Now Solid Evidence! 

NO direct gravitational-electromagnetic interaction at the galactic core!

{Posted July 2003}


Let us perform still another Gedankenexperiment. But before that, let us hypothesize that the sum total of the mass M of a star were to collapse down to a miniature dwarf star or something like a black hole.  According to Gauss's Law, the gravitational potential at any Gaussian surface of radius R is a function of the total mass M enclosed.  This effect is theoretically a function of 1/R, where R is the nearest distance of the light ray from the center of the mass M.  The effect has no dependence at all on nearest distance to the surface of the mass as depicted in the following animation. A frequent error in describing light bending effects, as is predicted by General Relativity, is often noticeable in the literature and in many papers written on this subject, often suggesting that the effect is detectable only at the grazing distance from the surface of the mass or, for instance, at the limb of the solar disk.

It should be noted that, with today's astronomical instruments, the solar light bending effect should be very noticeable at distances even greater than that of the grazing distance of the light ray at the surface of the solar mass from the solar center.  From Gauss's surface Law, at the distances of R, 2R, 3R, and 4R from the center of the sun, the gravitational light bending effect on the rays of star light, according to Relativity, should vary theoretically as graphically illustrated below for an enclosed solar mass of M.  Hence, the rays of star light passing by a virtual Gaussian surface at the distance of 2R from the center of the sun should have an effect of one half the quantity of 1.75 arcsec. If we assume the validity of Relativity, then this effect should be easily noticeable in modern astronomy for ALL the stars of the heavens, for the mass located at the galactic core, as well as for the solar mass.

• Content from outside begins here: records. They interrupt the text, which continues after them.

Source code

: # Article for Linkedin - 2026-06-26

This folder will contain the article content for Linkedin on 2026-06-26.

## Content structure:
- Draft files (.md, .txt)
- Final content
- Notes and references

The important point to note here is: The grazing of the light ray at the surface, or tangent to the gravitating mass, as is implied by many theories and taught in many textbooks, should not be required or necessary for the observation of this effect.

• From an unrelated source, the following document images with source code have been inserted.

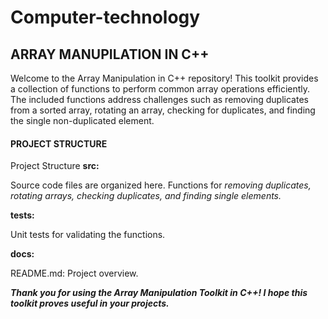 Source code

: # Computer-technology
## ARRAY MANUPILATION IN C++
Welcome to the Array Manipulation in C++ repository! This toolkit provides a collection of functions to perform common array operations efficiently. The included functions address challenges such as removing duplicates from a sorted array, rotating an array, checking for duplicates, and finding the single non-duplicated element.
#### PROJECT STRUCTURE

Project Structure
**src:**

Source code files are organized here.
Functions for *removing duplicates, rotating arrays, checking duplicates, and finding single elements.*

**tests:**

Unit tests for validating the functions.

**docs:**

README.md: Project overview.

***Thank you for using the Array Manipulation Toolkit in C++! I hope this toolkit proves useful in your projects.***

Theoretical Light Bending Effect as f(1/R) as is implied by Relativity

IMPORTANT NOTE: The light bending effect implied by Relativity

 should diminish continuously as 1/R

In reality, historically, the ONLY observed effect has been one that

grazes the plasma of the solar rim.


The following animation illustrates the historically observed solar grazing effect of star light.  

Image from 


Please note: The referenced wherefrom the above image is borrowed, has to do with a topic pertaining to a sought after grand unifying "Theory of Everything", nothing at all to do with this topic.

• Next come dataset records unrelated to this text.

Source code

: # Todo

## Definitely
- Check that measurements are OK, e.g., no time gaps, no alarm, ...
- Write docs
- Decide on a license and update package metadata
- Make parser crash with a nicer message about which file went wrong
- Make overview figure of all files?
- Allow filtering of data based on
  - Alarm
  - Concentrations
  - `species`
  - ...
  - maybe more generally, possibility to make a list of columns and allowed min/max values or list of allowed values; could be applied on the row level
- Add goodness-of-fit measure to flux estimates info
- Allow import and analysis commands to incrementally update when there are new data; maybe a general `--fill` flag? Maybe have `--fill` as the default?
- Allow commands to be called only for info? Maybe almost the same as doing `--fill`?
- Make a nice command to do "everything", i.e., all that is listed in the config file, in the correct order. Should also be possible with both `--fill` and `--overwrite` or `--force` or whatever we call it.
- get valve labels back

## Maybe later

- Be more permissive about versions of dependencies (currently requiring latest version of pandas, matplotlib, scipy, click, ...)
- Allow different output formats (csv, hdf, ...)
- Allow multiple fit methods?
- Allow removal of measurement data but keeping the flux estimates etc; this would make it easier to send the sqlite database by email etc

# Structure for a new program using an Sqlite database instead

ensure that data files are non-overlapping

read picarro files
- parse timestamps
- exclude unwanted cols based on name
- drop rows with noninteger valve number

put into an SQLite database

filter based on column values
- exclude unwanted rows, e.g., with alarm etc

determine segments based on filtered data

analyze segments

For a thought process, let us examine a Gaussian surface which encloses a constant mass of M. Supposed we now allow this constant mass to shrink in its size. Collapse in volume.


Shrinking Star of Constant Mass M.


Given such, the light bending effect, according to Gauss's Law, should remain unchanged to the above depicted observer as the grazing distance {nearest distance to the surface of the mass} increases due to the collapsing radius of the mass M.

Let us now take a look at the galactic core of our Milky Way.  To summarize what is apparently taking place at the core, let us first of all examine some  important astrophysical data that will be most helpful in describing the events at the core and will also aid us in performing a Gedankenexperiment on the subject.

Nearly a decade of intense observations by global astronomers and astrophysicists have revealed the following astrophysical data as summarized:

Parameter Best Value


Mcore 7.363E+36 Kg Mass of Galactic Core from MPE Galactic Center Research 3.7±1.5 million solar masses determined from rapidly moving stars at the core

Reference: Max-Planck-Institut für extraterrestrische Physik:

Msun 1.991E+30 Kg Mass of the Sun {for comparison} 
Rsun 6.960E+08 m Radius of the Sun
RSE 1.496E+11 m  Mean Earth Orbital Radius about Sun
a(Rsun) 274.23 m/s2 Gravitational Acceleration due to Solar Mass at Surface of Sun  (ca 27.98 g's)
a(RSE) 5.936E-03 m/s2 Gravitational Acceleration due to Solar Mass at Earth Position  (ca 6.0E-04 g's)


For a hypothetical case, let us assume that the galactic core or the black hole located at the Galactic center were place at the site of the sun and had the radius R=Rsun. What would be the implications for an earth based observer?  The following calculations would apply:    

Parameter Best Value


1.647E+04 s Orbital period for Earth with Mass of the Core placed at the Sun

would be only Tperiod = 4.58 hours 

A year would take only 0.19 days on Earth!

2.20E+04 m/s2 Gravitational Acceleration at the Earth (at distance RSE from Core) would be approximately 2245 g's

 Ca 80 times greater than the Gravitational Acceleration at the Sun's Surface!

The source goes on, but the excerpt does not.